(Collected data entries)
'''
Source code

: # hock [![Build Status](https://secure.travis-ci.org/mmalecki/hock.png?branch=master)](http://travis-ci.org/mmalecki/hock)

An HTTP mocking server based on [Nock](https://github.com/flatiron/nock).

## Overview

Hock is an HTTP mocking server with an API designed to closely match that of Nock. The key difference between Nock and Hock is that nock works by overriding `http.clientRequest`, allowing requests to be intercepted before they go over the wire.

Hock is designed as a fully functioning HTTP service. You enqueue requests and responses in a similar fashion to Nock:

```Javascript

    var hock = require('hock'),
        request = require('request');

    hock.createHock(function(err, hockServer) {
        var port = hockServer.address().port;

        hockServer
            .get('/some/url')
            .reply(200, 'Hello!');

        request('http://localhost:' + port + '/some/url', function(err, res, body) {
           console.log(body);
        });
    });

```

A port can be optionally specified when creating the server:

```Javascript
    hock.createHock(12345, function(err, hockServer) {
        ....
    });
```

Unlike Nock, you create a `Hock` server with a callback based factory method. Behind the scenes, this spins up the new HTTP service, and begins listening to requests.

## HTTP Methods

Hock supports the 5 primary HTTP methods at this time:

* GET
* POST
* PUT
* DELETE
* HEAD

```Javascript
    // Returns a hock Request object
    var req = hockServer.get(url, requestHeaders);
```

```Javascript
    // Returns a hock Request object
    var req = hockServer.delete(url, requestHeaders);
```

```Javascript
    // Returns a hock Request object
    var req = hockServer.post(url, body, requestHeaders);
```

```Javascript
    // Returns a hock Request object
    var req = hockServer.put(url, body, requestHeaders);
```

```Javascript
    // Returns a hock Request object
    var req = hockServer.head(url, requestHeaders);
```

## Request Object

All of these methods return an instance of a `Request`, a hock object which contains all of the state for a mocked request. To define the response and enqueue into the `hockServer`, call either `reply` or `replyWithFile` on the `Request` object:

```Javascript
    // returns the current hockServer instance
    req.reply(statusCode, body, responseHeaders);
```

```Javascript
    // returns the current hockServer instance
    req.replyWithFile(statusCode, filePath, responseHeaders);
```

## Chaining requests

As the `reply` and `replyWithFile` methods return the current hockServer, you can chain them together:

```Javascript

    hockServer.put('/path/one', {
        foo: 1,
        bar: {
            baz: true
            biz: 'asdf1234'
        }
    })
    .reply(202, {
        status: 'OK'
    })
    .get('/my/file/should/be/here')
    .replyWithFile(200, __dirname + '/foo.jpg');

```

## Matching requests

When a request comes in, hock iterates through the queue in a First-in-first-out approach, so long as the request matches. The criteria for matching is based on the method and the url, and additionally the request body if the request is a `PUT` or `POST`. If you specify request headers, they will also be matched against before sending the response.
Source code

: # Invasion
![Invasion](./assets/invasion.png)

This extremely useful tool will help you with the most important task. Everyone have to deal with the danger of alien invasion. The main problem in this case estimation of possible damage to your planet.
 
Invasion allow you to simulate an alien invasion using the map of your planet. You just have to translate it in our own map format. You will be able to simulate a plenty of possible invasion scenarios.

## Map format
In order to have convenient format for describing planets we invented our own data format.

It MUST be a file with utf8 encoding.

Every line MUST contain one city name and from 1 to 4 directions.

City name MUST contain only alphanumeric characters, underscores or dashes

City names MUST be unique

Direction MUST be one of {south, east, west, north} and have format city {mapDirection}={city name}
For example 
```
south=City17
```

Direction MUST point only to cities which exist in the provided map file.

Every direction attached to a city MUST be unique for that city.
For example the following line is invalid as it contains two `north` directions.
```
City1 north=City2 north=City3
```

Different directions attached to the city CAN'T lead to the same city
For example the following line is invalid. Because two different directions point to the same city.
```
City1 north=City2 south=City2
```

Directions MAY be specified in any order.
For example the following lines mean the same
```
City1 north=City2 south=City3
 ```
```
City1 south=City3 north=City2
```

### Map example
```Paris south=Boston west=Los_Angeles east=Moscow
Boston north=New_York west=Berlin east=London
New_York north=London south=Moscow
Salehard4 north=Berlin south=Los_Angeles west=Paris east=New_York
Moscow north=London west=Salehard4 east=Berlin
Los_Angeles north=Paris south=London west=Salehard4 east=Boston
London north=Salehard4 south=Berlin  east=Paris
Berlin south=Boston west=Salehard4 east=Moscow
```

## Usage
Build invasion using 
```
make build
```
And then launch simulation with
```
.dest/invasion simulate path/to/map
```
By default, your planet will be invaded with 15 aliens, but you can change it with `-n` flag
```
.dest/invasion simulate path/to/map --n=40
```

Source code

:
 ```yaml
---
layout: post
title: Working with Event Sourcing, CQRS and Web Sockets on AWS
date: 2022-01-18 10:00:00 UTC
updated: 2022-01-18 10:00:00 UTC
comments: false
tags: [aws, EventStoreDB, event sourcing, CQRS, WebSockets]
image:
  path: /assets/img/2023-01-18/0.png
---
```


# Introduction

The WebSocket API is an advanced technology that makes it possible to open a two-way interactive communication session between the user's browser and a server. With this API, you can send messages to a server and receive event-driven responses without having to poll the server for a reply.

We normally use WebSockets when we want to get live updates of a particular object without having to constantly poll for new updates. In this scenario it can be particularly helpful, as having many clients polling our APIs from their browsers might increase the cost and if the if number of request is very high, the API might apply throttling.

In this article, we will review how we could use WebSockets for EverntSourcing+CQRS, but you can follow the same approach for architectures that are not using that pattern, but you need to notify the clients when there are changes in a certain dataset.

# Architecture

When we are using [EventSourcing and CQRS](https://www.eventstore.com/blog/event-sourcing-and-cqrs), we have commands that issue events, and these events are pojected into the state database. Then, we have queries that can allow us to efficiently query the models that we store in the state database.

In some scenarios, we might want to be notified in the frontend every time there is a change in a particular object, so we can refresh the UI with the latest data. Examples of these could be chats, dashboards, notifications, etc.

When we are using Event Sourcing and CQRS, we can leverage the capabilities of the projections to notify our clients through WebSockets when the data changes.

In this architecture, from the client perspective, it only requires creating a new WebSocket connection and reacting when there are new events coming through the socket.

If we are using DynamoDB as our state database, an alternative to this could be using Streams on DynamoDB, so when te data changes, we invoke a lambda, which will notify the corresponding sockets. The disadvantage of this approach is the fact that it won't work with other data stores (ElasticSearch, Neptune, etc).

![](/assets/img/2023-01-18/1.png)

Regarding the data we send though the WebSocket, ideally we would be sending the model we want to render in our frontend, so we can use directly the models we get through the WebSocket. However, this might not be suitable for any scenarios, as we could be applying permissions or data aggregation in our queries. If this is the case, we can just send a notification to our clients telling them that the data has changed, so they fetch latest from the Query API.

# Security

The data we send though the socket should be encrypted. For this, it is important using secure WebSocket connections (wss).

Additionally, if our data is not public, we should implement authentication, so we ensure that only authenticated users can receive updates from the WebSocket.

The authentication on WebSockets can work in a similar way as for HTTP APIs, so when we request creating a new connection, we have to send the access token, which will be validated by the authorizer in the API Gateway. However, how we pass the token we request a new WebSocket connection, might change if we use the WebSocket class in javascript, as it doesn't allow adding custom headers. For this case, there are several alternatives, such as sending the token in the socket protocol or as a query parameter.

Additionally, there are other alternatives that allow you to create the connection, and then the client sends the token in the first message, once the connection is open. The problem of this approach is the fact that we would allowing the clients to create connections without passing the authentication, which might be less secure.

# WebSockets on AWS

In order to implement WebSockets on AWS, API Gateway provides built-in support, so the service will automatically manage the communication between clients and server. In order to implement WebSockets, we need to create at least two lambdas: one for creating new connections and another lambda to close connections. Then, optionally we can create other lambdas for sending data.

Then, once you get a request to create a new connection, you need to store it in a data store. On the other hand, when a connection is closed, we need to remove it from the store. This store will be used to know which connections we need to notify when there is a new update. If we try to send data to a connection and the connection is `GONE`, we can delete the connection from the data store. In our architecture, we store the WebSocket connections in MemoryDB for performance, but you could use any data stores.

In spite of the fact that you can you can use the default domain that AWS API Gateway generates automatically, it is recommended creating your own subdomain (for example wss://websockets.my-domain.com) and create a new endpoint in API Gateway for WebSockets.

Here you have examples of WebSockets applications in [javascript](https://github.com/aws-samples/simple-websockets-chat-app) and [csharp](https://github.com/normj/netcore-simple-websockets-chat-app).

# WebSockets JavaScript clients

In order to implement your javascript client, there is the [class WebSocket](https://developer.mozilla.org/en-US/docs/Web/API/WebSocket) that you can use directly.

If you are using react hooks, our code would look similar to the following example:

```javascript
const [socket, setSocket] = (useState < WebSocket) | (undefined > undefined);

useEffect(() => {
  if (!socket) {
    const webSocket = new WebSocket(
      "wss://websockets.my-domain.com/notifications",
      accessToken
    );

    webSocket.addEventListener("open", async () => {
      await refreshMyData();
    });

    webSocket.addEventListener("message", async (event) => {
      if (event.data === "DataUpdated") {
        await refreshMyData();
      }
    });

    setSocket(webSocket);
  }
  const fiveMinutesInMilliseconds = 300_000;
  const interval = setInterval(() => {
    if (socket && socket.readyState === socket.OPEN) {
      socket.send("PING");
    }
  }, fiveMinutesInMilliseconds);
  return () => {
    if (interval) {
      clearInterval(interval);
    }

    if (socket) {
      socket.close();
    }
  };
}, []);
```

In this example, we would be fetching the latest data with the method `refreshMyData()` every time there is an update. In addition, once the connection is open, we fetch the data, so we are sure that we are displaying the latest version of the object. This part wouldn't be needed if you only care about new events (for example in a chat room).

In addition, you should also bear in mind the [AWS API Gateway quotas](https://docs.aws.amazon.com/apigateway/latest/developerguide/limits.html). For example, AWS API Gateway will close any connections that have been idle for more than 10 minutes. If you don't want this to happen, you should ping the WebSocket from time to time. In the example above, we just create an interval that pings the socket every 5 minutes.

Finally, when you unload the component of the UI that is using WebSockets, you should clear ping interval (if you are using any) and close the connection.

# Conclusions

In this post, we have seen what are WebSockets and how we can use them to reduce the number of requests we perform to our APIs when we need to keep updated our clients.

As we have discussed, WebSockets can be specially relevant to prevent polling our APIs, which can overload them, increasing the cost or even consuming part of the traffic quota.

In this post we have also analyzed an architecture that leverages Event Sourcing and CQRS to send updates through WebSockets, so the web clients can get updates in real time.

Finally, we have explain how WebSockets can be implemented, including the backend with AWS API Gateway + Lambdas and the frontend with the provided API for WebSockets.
'''
• _TASK TO COMPLETE_: What you give back should be exactly the lines of the data above from the line with "In some scenarios, we" through the line with "Additionally, if our", both of those included, and nothing more.

• _WRITTEN REPLY_:
In some scenarios, we might want to be notified in the frontend every time there is a change in a particular object, so we can refresh the UI with the latest data. Examples of these could be chats, dashboards, notifications, etc.

When we are using Event Sourcing and CQRS, we can leverage the capabilities of the projections to notify our clients through WebSockets when the data changes.

In this architecture, from the client perspective, it only requires creating a new WebSocket connection and reacting when there are new events coming through the socket.

If we are using DynamoDB as our state database, an alternative to this could be using Streams on DynamoDB, so when te data changes, we invoke a lambda, which will notify the corresponding sockets. The disadvantage of this approach is the fact that it won't work with other data stores (ElasticSearch, Neptune, etc).

![](/assets/img/2023-01-18/1.png)

Regarding the data we send though the WebSocket, ideally we would be sending the model we want to render in our frontend, so we can use directly the models we get through the WebSocket. However, this might not be suitable for any scenarios, as we could be applying permissions or data aggregation in our queries. If this is the case, we can just send a notification to our clients telling them that the data has changed, so they fetch latest from the Query API.

# Security

The data we send though the socket should be encrypted. For this, it is important using secure WebSocket connections (wss).

Additionally, if our data is not public, we should implement authentication, so we ensure that only authenticated users can receive updates from the WebSocket.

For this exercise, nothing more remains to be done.